Providers in Medicaid Expansion States Report Better Finances

While industry analysts expected Medicaid expansion states would see larger increases in paying customers compared to non-expansion states, the gap was far greater than predicted.

While industry analysts expected Medicaid expansion states would see larger increases in paying customers compared to non-expansion states, the gap was greater than predicted, according to a new report.

In a new report, PwC’s Health Research Institute (HRI) analyzed financial data from the nation’s 5 largest for-profit health systems: Community Health Systems, HCA Holdings, LifePoint Hospitals, Tenet Healthcare, and Universal Health Services. These systems represent 538 hospitals in 35 states.

With the addition of Pennsylvania, there are currently 28 states (including the District of Columbia) that have chosen to expand Medicaid under the Affordable Care Act. According to earnings and patient volume data, there is a large divide between providers in states that expanded Medicaid and those that did not.

“The growth in Medicaid expansion states starkly contrasts the experience in the 24 states that did not expand the joint federal-state health program,” according to the report. “In those states, hospitals continued to see flat or sagging admission rates and little reduction in the number of uninsured, largely non-paying patients.”

Since the beginning of the year, Medicaid admissions in expansion states increased by a range of 10.4% to 32% across the 3 largest health systems, according to HRI. Meanwhile, uninsured or self-pay admissions declined by 47%. While all states saw increased Medicaid enrollment, expansion states reported increases of 18.5% compared to just 4% in non-expansion states.

Physicians and surgeons witnessed the change. During the first 3 months of the year, primary care physicians, surgeons, and other specialists in expansion states saw a higher percentage of Medicaid patients than their counterparts in non-expansion states.
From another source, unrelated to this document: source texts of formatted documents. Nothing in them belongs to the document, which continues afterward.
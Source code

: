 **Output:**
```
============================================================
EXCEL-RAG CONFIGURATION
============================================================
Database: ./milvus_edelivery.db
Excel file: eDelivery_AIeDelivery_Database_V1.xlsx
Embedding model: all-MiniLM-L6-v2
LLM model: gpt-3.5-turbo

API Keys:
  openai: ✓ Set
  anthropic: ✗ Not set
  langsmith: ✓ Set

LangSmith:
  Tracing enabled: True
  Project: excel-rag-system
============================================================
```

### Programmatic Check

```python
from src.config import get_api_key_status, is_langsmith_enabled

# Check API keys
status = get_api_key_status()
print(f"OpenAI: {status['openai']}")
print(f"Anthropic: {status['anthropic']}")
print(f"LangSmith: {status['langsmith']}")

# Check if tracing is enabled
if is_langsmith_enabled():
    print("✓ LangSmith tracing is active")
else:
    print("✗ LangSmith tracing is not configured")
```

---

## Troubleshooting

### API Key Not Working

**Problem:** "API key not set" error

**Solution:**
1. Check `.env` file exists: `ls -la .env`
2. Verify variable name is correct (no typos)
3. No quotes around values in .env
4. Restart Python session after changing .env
“Take away the finance for a second and think about the mission of hospitals, which is to improve the health of a population,” Chris Tholen, vice president of financial policy at the Colorado Hospital Association, told HRI. “An insured community is a healthier community. I don’t want to lose sight of that either.”
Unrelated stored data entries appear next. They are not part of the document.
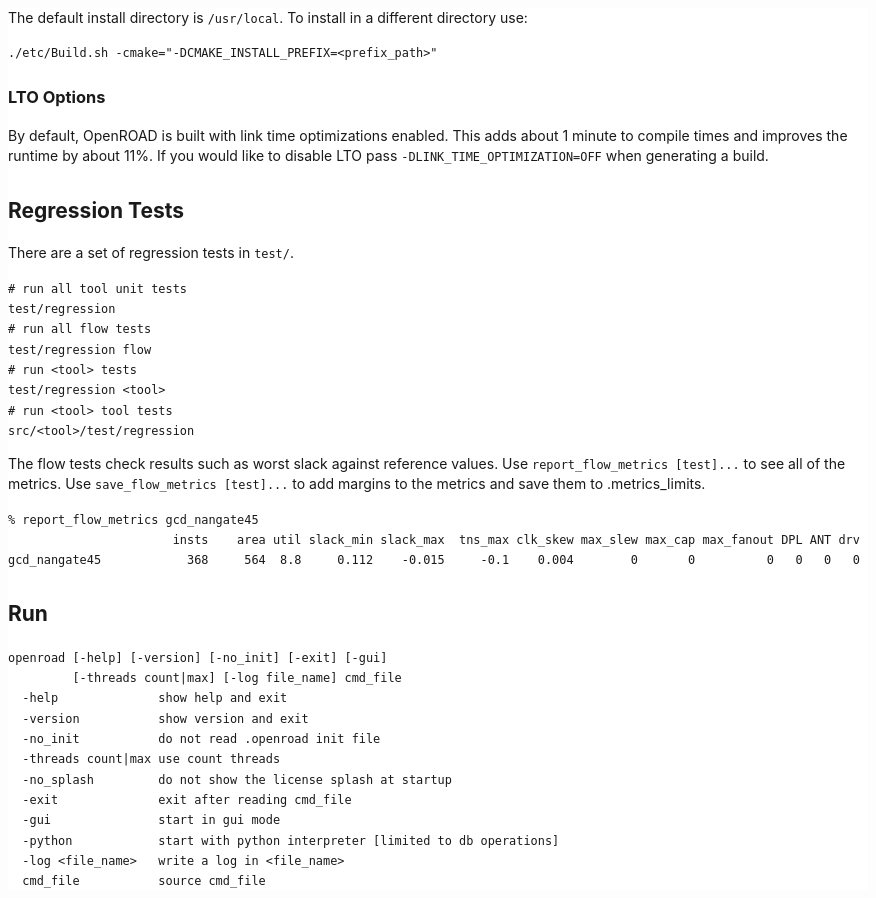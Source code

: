 The default install directory is `/usr/local`.
To install in a different directory use:

``` shell
./etc/Build.sh -cmake="-DCMAKE_INSTALL_PREFIX=<prefix_path>"
```

### LTO Options
By default, OpenROAD is built with link time optimizations enabled. This adds 
about 1 minute to compile times and improves the runtime by about 11%. If
you would like to disable LTO pass `-DLINK_TIME_OPTIMIZATION=OFF` when
generating a build.

## Regression Tests

There are a set of regression tests in `test/`.

``` shell
# run all tool unit tests
test/regression
# run all flow tests
test/regression flow
# run <tool> tests
test/regression <tool>
# run <tool> tool tests
src/<tool>/test/regression
```

The flow tests check results such as worst slack against reference values.
Use `report_flow_metrics [test]...` to see all of the metrics.
Use `save_flow_metrics [test]...` to add margins to the metrics and save them to <test>.metrics_limits.

``` text
% report_flow_metrics gcd_nangate45
                       insts    area util slack_min slack_max  tns_max clk_skew max_slew max_cap max_fanout DPL ANT drv
gcd_nangate45            368     564  8.8     0.112    -0.015     -0.1    0.004        0       0          0   0   0   0
```

## Run

``` text
openroad [-help] [-version] [-no_init] [-exit] [-gui]
         [-threads count|max] [-log file_name] cmd_file
  -help              show help and exit
  -version           show version and exit
  -no_init           do not read .openroad init file
  -threads count|max use count threads
  -no_splash         do not show the license splash at startup
  -exit              exit after reading cmd_file
  -gui               start in gui mode
  -python            start with python interpreter [limited to db operations]
  -log <file_name>   write a log in <file_name>
  cmd_file           source cmd_file
```
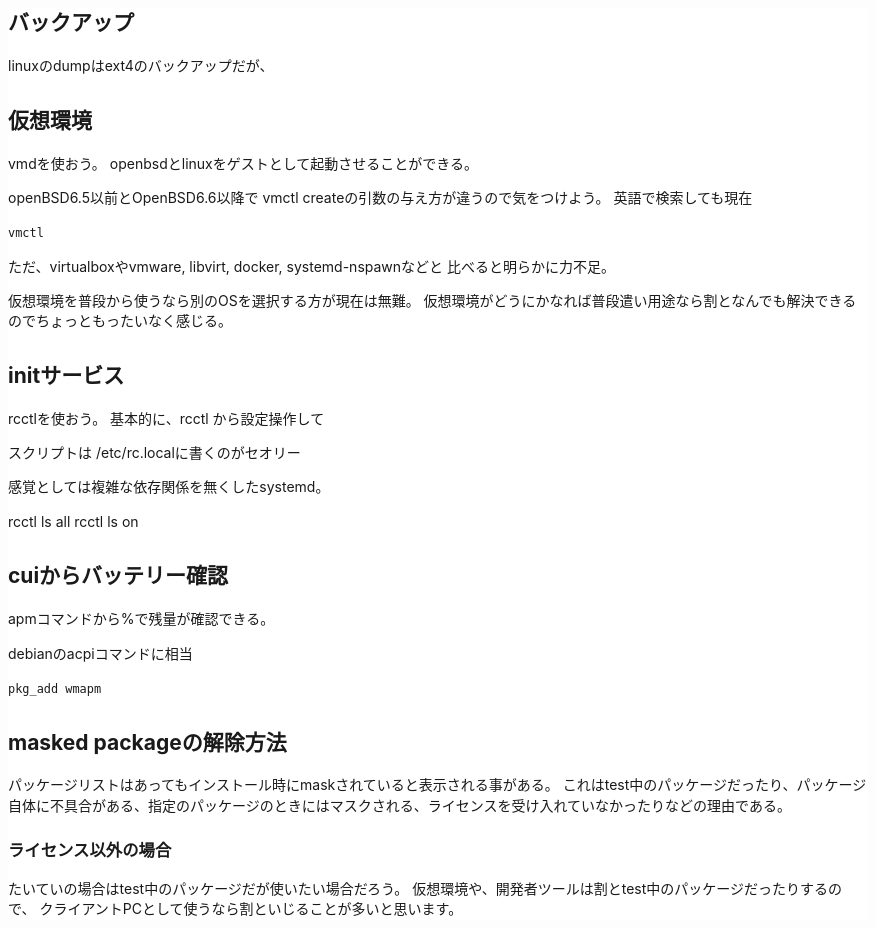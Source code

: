 ## バックアップ

linuxのdumpはext4のバックアップだが、

## 仮想環境

vmdを使おう。
openbsdとlinuxをゲストとして起動させることができる。

openBSD6.5以前とOpenBSD6.6以降で
vmctl createの引数の与え方が違うので気をつけよう。
英語で検索しても現在

```bash
vmctl 
```

ただ、virtualboxやvmware, libvirt, docker, systemd-nspawnなどと
比べると明らかに力不足。

仮想環境を普段から使うなら別のOSを選択する方が現在は無難。
仮想環境がどうにかなれば普段遣い用途なら割となんでも解決できるのでちょっともったいなく感じる。

## initサービス

rcctlを使おう。
基本的に、rcctl から設定操作して

スクリプトは
/etc/rc.localに書くのがセオリー

感覚としては複雑な依存関係を無くしたsystemd。

rcctl ls all
rcctl ls on

## cuiからバッテリー確認

apmコマンドから%で残量が確認できる。

debianのacpiコマンドに相当

```bash
pkg_add wmapm
```

## masked packageの解除方法

パッケージリストはあってもインストール時にmaskされていると表示される事がある。
これはtest中のパッケージだったり、パッケージ自体に不具合がある、指定のパッケージのときにはマスクされる、ライセンスを受け入れていなかったりなどの理由である。

### ライセンス以外の場合

たいていの場合はtest中のパッケージだが使いたい場合だろう。
仮想環境や、開発者ツールは割とtest中のパッケージだったりするので、
クライアントPCとして使うなら割といじることが多いと思います。
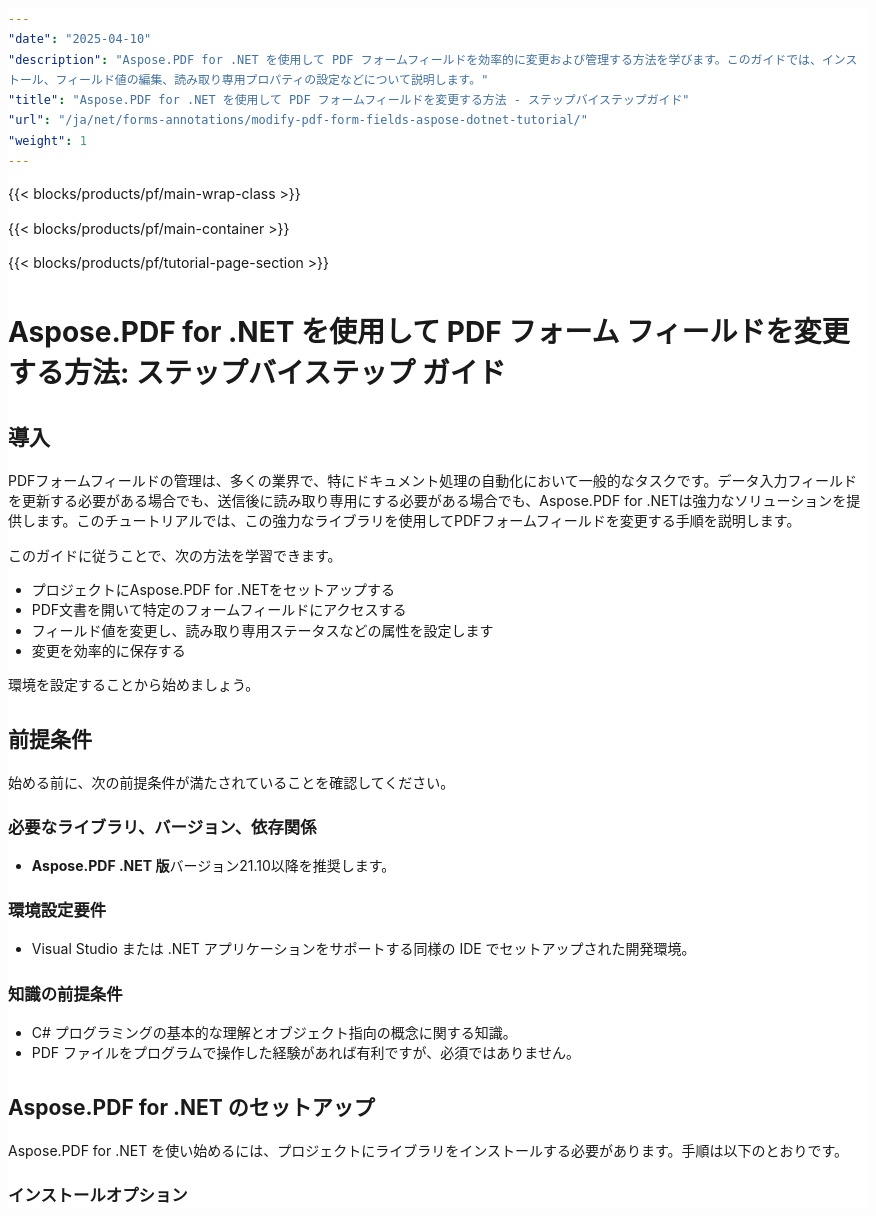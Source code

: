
 ```yaml
---
"date": "2025-04-10"
"description": "Aspose.PDF for .NET を使用して PDF フォームフィールドを効率的に変更および管理する方法を学びます。このガイドでは、インストール、フィールド値の編集、読み取り専用プロパティの設定などについて説明します。"
"title": "Aspose.PDF for .NET を使用して PDF フォームフィールドを変更する方法 - ステップバイステップガイド"
"url": "/ja/net/forms-annotations/modify-pdf-form-fields-aspose-dotnet-tutorial/"
"weight": 1
---
```


{{< blocks/products/pf/main-wrap-class >}}

{{< blocks/products/pf/main-container >}}

{{< blocks/products/pf/tutorial-page-section >}}


# Aspose.PDF for .NET を使用して PDF フォーム フィールドを変更する方法: ステップバイステップ ガイド

## 導入
PDFフォームフィールドの管理は、多くの業界で、特にドキュメント処理の自動化において一般的なタスクです。データ入力フィールドを更新する必要がある場合でも、送信後に読み取り専用にする必要がある場合でも、Aspose.PDF for .NETは強力なソリューションを提供します。このチュートリアルでは、この強力なライブラリを使用してPDFフォームフィールドを変更する手順を説明します。

このガイドに従うことで、次の方法を学習できます。
- プロジェクトにAspose.PDF for .NETをセットアップする
- PDF文書を開いて特定のフォームフィールドにアクセスする
- フィールド値を変更し、読み取り専用ステータスなどの属性を設定します
- 変更を効率的に保存する

環境を設定することから始めましょう。

## 前提条件
始める前に、次の前提条件が満たされていることを確認してください。

### 必要なライブラリ、バージョン、依存関係
- **Aspose.PDF .NET 版**バージョン21.10以降を推奨します。

### 環境設定要件
- Visual Studio または .NET アプリケーションをサポートする同様の IDE でセットアップされた開発環境。

### 知識の前提条件
- C# プログラミングの基本的な理解とオブジェクト指向の概念に関する知識。
- PDF ファイルをプログラムで操作した経験があれば有利ですが、必須ではありません。

## Aspose.PDF for .NET のセットアップ
Aspose.PDF for .NET を使い始めるには、プロジェクトにライブラリをインストールする必要があります。手順は以下のとおりです。

### インストールオプション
HRI also reported that the non-expansion states will give up more than $400 billion in federal Medicaid dollars through 2022. Furthermore, health systems in those states could lose more than $150 billion in enhanced Medicaid payments used to offset reductions in federal reimbursement.

In the second quarter, Tenet reported a $78 million reduction in unpaid care. The system operates hospitals in 5 expansion states, where uninsured and charity care admissions declined by 46%.

Community Health Systems operates hospitals in 12 expansion states and 17 non-expansion states. Although just 23% of overall revenue come from expansion states, self-pay emergency room visits in those 12 states declined 41%, which provided a major financial lift.

Within the 5 expansion states in which HCA Holdings operates, uninsured admissions declined 48%. In the non-expansion states, the uninsured volume only declined 2%.

LifePoint Hospitals, which operates in 7 expansion states and 13 non-expansion states, reported second-quarter earnings increased 35.8% over the same period in 2013. During the second quarter, 80% of newly-covered admissions came from Medicaid.

Universal Health Services is based in Pennsylvania, which just approved a Medicaid expansion plan. The system reported a 30% increase in second-quarter adjusted net income from the same period a year ago.

“In states that have expanded Medicaid, an influx of newly insured patients has helped reverse long-running hospital trends such as declining admissions and a rise in uncompensated care,” the report concluded.